La ató a la cama, totalmente desnuda. El torso estaba en el centro. Los brazos y piernas, trazaban dos diagonales. Su cuerpo era imposible de describir. Poseía una belleza inusual. La piel sólo cambiaba de color cerca de los pezones. Se quedó observándola, hasta que su respiración se normalizó. Corrió suavemente la cortina dejando entrar muy poca luz.
Siempre se había preguntado por qué no podían tener hijos si los necesitaba tanto. Laura no quería hablar del tema, como si no le importara, como si lo que él sintiera no tuviera importancia. Pero había llegado el momento. Lo había planeado durante mucho tiempo. Él tendría hijos, los más soberanos hijos que pueda tener un hombre, los más amables hijos que jamás hayan pisado tierra alguna.

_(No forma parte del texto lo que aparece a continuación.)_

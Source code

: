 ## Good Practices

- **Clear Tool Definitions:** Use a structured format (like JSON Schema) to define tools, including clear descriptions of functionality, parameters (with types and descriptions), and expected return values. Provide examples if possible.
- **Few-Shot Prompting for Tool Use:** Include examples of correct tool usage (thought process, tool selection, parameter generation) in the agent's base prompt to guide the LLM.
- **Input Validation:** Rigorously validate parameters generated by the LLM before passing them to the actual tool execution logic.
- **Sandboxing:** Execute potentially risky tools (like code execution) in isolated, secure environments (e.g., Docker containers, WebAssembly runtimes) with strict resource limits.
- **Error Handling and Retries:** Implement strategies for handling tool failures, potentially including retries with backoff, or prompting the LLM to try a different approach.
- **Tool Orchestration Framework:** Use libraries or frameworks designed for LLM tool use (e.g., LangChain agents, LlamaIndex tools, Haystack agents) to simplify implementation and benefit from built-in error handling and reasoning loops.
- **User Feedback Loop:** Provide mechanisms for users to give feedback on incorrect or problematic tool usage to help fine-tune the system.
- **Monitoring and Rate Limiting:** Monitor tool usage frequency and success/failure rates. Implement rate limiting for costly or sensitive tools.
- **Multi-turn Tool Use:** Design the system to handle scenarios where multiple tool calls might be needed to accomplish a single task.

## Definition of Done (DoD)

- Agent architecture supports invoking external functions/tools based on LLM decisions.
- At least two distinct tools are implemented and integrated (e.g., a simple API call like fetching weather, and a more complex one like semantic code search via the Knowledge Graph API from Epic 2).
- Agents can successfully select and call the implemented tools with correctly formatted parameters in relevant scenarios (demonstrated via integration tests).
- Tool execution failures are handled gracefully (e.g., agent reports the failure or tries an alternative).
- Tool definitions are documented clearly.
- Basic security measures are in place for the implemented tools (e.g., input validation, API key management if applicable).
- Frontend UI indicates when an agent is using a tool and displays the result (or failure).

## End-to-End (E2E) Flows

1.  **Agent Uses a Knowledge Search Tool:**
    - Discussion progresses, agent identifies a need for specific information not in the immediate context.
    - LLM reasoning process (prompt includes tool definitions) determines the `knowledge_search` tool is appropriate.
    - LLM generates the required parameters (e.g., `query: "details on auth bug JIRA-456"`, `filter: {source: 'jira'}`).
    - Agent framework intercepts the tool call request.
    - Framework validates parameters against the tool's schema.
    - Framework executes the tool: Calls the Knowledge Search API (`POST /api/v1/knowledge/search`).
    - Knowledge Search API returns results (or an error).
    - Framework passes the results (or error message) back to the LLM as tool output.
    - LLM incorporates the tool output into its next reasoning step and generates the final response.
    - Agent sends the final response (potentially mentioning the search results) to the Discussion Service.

Extendió la colección de monedas, ordenadas cronológicamente. Ella, que siempre se había entregado dócil a sus juegos, sintió un estremecimiento que agitó su respiración, hizo crecer los pezones y contrajo su vagina. Luciano le tapó los ojos con dos grandes monedas y comenzó a distribuir el resto sobre todo el cuerpo.
El metal frío sobre los pechos, el abdomen y la pelvis, la hizo gemir. Con los ojos fijos en ese cuerpo resplandeciente y escamado por las monedas, supo que estaban frente a él las dos grandes pasiones de su vida, y con ellas, engendraría la descendencia.

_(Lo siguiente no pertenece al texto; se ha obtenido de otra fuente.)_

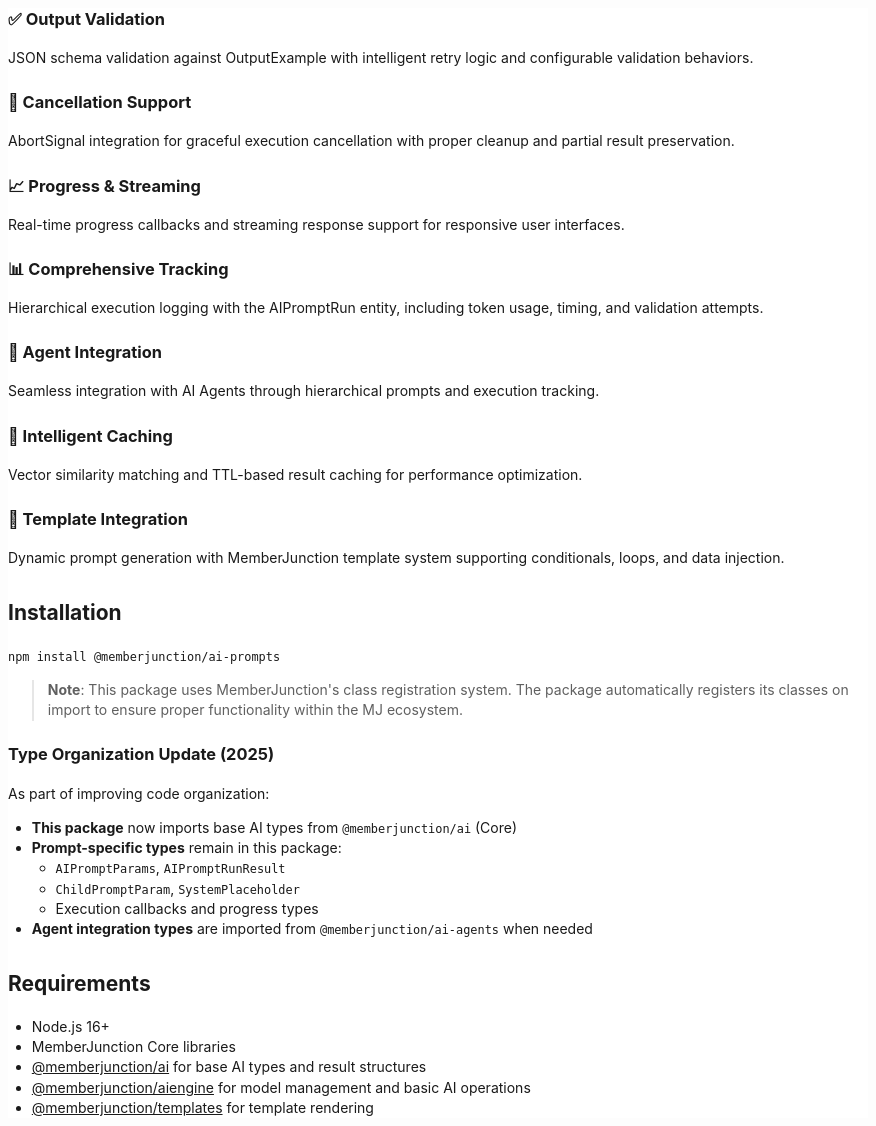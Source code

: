 ### ✅ Output Validation
JSON schema validation against OutputExample with intelligent retry logic and configurable validation behaviors.

### 🚫 Cancellation Support
AbortSignal integration for graceful execution cancellation with proper cleanup and partial result preservation.

### 📈 Progress & Streaming
Real-time progress callbacks and streaming response support for responsive user interfaces.

### 📊 Comprehensive Tracking
Hierarchical execution logging with the AIPromptRun entity, including token usage, timing, and validation attempts.

### 🤖 Agent Integration
Seamless integration with AI Agents through hierarchical prompts and execution tracking.

### 💾 Intelligent Caching
Vector similarity matching and TTL-based result caching for performance optimization.

### 🔧 Template Integration
Dynamic prompt generation with MemberJunction template system supporting conditionals, loops, and data injection.

## Installation

```bash
npm install @memberjunction/ai-prompts
```

> **Note**: This package uses MemberJunction's class registration system. The package automatically registers its classes on import to ensure proper functionality within the MJ ecosystem.

### Type Organization Update (2025)

As part of improving code organization:
- **This package** now imports base AI types from `@memberjunction/ai` (Core)
- **Prompt-specific types** remain in this package:
  - `AIPromptParams`, `AIPromptRunResult`
  - `ChildPromptParam`, `SystemPlaceholder`
  - Execution callbacks and progress types
- **Agent integration types** are imported from `@memberjunction/ai-agents` when needed

## Requirements

- Node.js 16+
- MemberJunction Core libraries
- [@memberjunction/ai](../Core/README.md) for base AI types and result structures
- [@memberjunction/aiengine](../Engine/README.md) for model management and basic AI operations
- [@memberjunction/templates](../../Templates/README.md) for template rendering

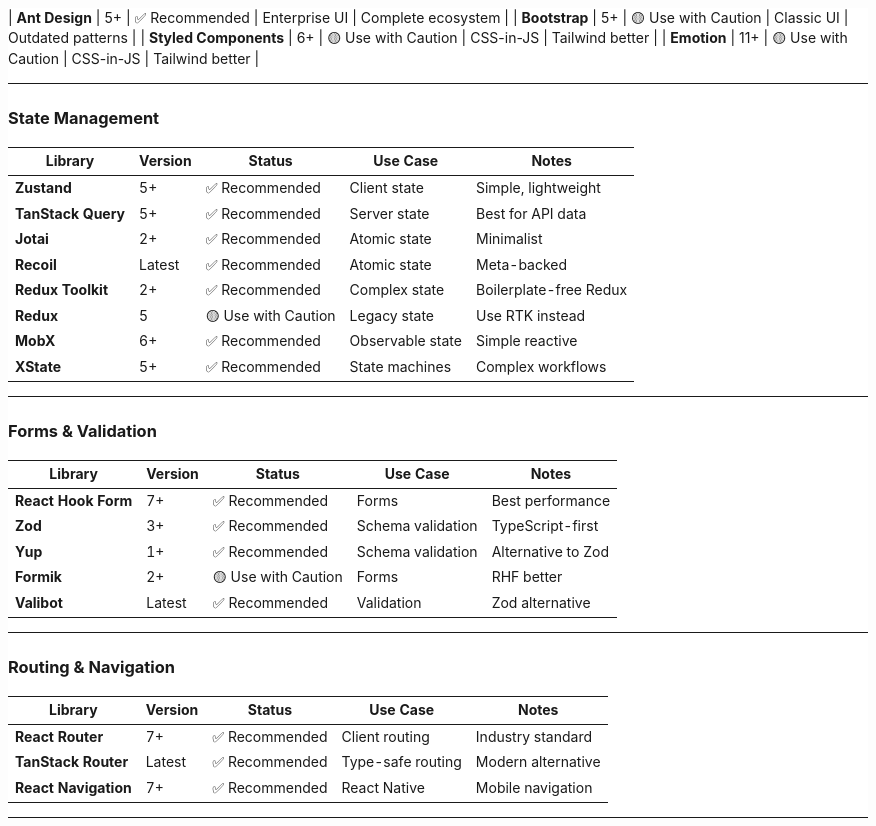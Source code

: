 | **Ant Design** | 5+ | ✅ Recommended | Enterprise UI | Complete ecosystem |
| **Bootstrap** | 5+ | 🟡 Use with Caution | Classic UI | Outdated patterns |
| **Styled Components** | 6+ | 🟡 Use with Caution | CSS-in-JS | Tailwind better |
| **Emotion** | 11+ | 🟡 Use with Caution | CSS-in-JS | Tailwind better |

---

### State Management

| Library | Version | Status | Use Case | Notes |
|---------|---------|--------|----------|-------|
| **Zustand** | 5+ | ✅ Recommended | Client state | Simple, lightweight |
| **TanStack Query** | 5+ | ✅ Recommended | Server state | Best for API data |
| **Jotai** | 2+ | ✅ Recommended | Atomic state | Minimalist |
| **Recoil** | Latest | ✅ Recommended | Atomic state | Meta-backed |
| **Redux Toolkit** | 2+ | ✅ Recommended | Complex state | Boilerplate-free Redux |
| **Redux** | 5 | 🟡 Use with Caution | Legacy state | Use RTK instead |
| **MobX** | 6+ | ✅ Recommended | Observable state | Simple reactive |
| **XState** | 5+ | ✅ Recommended | State machines | Complex workflows |

---

### Forms & Validation

| Library | Version | Status | Use Case | Notes |
|---------|---------|--------|----------|-------|
| **React Hook Form** | 7+ | ✅ Recommended | Forms | Best performance |
| **Zod** | 3+ | ✅ Recommended | Schema validation | TypeScript-first |
| **Yup** | 1+ | ✅ Recommended | Schema validation | Alternative to Zod |
| **Formik** | 2+ | 🟡 Use with Caution | Forms | RHF better |
| **Valibot** | Latest | ✅ Recommended | Validation | Zod alternative |

---

### Routing & Navigation

| Library | Version | Status | Use Case | Notes |
|---------|---------|--------|----------|-------|
| **React Router** | 7+ | ✅ Recommended | Client routing | Industry standard |
| **TanStack Router** | Latest | ✅ Recommended | Type-safe routing | Modern alternative |
| **React Navigation** | 7+ | ✅ Recommended | React Native | Mobile navigation |

---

Tomó una moneda pequeña, la sumergió en el pote de miel que estaba junto a los restos del desayuno, y la adhirió al extremo del pene. Se arrodilló entre las blancas piernas, suavemente con las dos manos abrió el húmedo sexo hasta ver la profundidad de la vagina y la penetró. Desesperado, como poseído por un odio sin límites e inhumano, como si fuera una espada que un antiguo y ciego guerrero blandiera, fue y vino y fue, hasta que a ella le sangraron los tobillos por el roce de las cuerdas. Cuando los cuerpos se separaron, ambos estaban tatuados por rostros de próceres y números.
Después sobrevino la locura. De a una, fue introduciendo numerosas monedas en su vagina, hundiéndolas con la lengua, los dedos y el pene. Los gritos no podían ser escuchados, ni siquiera por él. Cuando estuvo convencido de que la había fecundado, salió de la habitación y se dispuso a esperar el deseado momento de la paternidad.
Pasaba las horas consultando sobre cómo cuidar a los niños y sobre cómo ser un buen coleccionista de monedas. De a ratos, ingresaba a la habitación para verla.
Al día siguiente ya no se quejaba y el vientre había crecido. Sin lugar a dudas seré padre, se dijo, y fue a hacer las compras. Almorzó y durmió una larga siesta.
Al atardecer, ella apenas pudo dirigir los ojos hacia la puerta cuando sintió los pasos. Era un último gesto clamando piedad. Pero volvió a retirarse como presintiendo que sus hijos, los ansiados hijos, no tardarían en nacer, y que él, como todo padre en esos momentos, poco tenía para hacer. Esperar, sólo esperar.
No supo si el fuerte viento azotando las persianas o el olor nauseabundo que venía del dormitorio, lo despertó cuando el día ya había despuntado. Corrió llevándose la mano a la cara, como diciendo ¨no debería haberme dormido, justo ahora¨, y después se tapó la nariz. La escena era patética. Con el cuerpo casi en posición fetal y de costado, ella tenía una expresión que era una equilibrada composición de dolor y alivio. Los ojos totalmente abiertos y un oscuro líquido drenaba lentamente por la boca y las fosas nasales. Aún estaba tibia, embadurnada con materia fecal, semen y orina. Quedó mirándola, como si no entendiera, como si presenciara un espectáculo donde no había participado, hasta que pudo ver una moneda de oro que asomaba entre los dedos del puño cerrado. Y no pudo contener el llanto.
Abrazó el cuerpo de Laura, agradeciendo a Dios la posibilidad que le estaba brindando de ser padre y comenzó a juntar cada una de las monedas como un hambriento frente a los restos de un banquete.
Cuando notó que algunas faltaban lo atravesó la desesperación. Comenzó comenzó a hurgar dentro de la vagina hasta que logró reunirlas a todas. Llenó la bañera con agua tibia y las limpió, de a una, con una ternura que se creía perdida. Las beso de a una, y a través de la ventana, elevó los ojos al cielo.
Hechos a imagen y semejanza, sintió que sus hijos eran Dios y volvió a llorar. Sintió que el mundo entero les rendiría tributo y obediencia. Sintió que su descendencia sería la bien amada por el resto de los siglos. Envueltas en una gran toalla blanca, las llevó junto a su madre. Sonriendo, Luciano las puso frente a los ojos de Laura, fijos, abiertos, que ya miraban más allá de la sangre.